The hour flew by faster than any other that day, but I hadn’t missed the fact Carter hadn’t paid much attention. He was sitting in one of the back seats, and I could hear his cell vibrating from the front of the classroom and noticed his downcast eyes, but I hadn’t called him out on it. I’d let him be, not wanting to single him out in a room full of his new peers. But that didn’t mean I’d let it go. All the teachers would soon know who he was and where he had come from, and if he acted like that in their classes, they’d judge him in the same way Guy had.

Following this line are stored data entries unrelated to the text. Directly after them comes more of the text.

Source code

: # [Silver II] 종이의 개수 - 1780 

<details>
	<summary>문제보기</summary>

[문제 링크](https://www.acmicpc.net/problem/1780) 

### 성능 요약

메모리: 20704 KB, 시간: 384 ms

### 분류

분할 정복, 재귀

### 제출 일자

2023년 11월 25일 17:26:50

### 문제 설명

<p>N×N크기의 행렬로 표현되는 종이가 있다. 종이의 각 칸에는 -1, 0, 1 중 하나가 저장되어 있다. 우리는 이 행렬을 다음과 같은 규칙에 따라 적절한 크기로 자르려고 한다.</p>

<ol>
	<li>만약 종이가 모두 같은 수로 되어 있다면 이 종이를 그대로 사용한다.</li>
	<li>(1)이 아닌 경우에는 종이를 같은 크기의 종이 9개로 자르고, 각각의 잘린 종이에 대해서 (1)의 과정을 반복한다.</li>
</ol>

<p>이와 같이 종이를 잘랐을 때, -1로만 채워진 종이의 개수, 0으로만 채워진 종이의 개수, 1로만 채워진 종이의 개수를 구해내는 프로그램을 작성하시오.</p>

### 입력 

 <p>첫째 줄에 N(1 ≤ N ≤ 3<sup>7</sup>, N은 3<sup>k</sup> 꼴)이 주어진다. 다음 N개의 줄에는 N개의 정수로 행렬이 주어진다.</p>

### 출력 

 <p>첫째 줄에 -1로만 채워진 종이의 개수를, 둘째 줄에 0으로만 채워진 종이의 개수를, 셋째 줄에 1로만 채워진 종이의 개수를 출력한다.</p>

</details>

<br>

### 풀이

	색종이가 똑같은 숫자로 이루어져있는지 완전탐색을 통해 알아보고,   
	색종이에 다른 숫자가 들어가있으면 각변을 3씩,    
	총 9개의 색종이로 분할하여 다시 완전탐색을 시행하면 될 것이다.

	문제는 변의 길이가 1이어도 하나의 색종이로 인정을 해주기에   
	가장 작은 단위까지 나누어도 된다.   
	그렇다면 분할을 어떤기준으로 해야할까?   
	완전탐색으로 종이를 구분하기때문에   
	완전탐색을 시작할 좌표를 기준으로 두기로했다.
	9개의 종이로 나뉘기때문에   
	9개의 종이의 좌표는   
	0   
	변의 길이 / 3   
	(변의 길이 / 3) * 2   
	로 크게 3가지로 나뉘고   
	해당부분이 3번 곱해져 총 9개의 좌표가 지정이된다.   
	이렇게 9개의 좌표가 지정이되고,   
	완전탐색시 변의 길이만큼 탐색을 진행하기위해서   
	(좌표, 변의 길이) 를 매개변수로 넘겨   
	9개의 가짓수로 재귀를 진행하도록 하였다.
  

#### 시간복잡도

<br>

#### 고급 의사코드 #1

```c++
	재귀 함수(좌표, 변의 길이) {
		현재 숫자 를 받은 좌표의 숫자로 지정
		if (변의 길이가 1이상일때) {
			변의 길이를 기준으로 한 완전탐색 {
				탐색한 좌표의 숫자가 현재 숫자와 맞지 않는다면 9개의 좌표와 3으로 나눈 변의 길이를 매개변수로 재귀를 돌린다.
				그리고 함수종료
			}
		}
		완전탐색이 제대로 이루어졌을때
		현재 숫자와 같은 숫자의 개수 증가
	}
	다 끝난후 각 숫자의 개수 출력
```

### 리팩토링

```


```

“Carter, please stay behind,” I shouted over the school bell.
Several of the other students turned back to look at him, some with raised brows and some with sneers on their faces, but it was the girls in the class who stared at him with intrigued eyes that had my own eyes rolling. All they saw was the new guy in school, the one wearing a leather jacket and ripped jeans. They wanted the danger he emanated, nothing more, and nothing less. And I was under no illusion he’d be more than happy to give it to them.
The classroom emptied of students, but I didn’t move from my spot near the desk. Carter still hadn’t looked up, his attention focused on his cell, so I stepped toward him. My heels clicked on the hard floor, each one getting closer and closer to him until, finally, I was in front of his desk.
“Carter?” He didn’t make a move to say he’d heard me, only his thumbs were moving as he typed out a message. I placed my hand on his and reached forward with my other one then plucked it out of his hand. It vibrated against my palm, but I didn’t look down at the screen, I kept my attention focused on Carter’s face as he slowly moved his gaze to mine.
“What you doin', teach?” His voice was rough, and somehow deeper than it had been that morning.
“I’m trying to get your attention.”
His tongue trailed over his bottom lip, his gaze not straying from mine. “That right?”
“Yes, Carter, that is right.” I shook my head. “You can’t sit at the back of my class and not pay attention. I told you the rules.”
“I’ve already read the book,” he said with a shrug and leaned forward.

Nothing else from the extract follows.